Your answer should consist solely of the lines from the one containing "Paste the **ARN**" through the end of the entries below, duplicated exactly.
+ + + + + + +
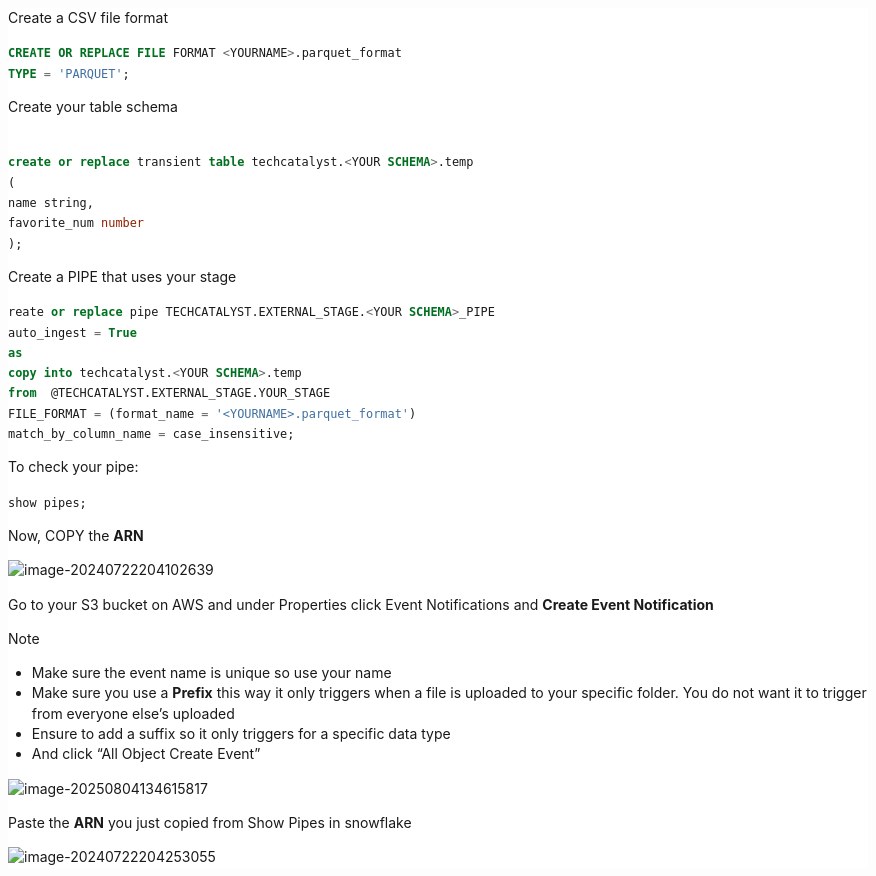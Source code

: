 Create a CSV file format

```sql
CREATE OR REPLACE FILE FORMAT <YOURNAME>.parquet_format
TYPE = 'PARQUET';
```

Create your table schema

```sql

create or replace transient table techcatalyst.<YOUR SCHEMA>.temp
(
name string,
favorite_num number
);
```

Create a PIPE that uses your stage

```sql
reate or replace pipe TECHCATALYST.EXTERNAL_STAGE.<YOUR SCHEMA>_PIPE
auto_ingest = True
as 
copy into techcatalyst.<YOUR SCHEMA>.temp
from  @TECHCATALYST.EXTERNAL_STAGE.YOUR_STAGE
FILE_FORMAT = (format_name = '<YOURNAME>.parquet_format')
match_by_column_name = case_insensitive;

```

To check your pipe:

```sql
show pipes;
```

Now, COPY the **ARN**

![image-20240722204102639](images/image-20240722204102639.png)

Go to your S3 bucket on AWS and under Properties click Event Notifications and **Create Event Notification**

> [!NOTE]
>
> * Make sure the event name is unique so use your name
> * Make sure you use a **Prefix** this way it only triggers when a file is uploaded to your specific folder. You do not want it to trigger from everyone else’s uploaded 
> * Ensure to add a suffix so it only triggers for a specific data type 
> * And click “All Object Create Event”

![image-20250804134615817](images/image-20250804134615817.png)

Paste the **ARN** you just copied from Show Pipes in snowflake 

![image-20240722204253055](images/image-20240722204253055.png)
+ + + + + + +
# RESPONSE AREA
Paste the **ARN** you just copied from Show Pipes in snowflake 

![image-20240722204253055](images/image-20240722204253055.png)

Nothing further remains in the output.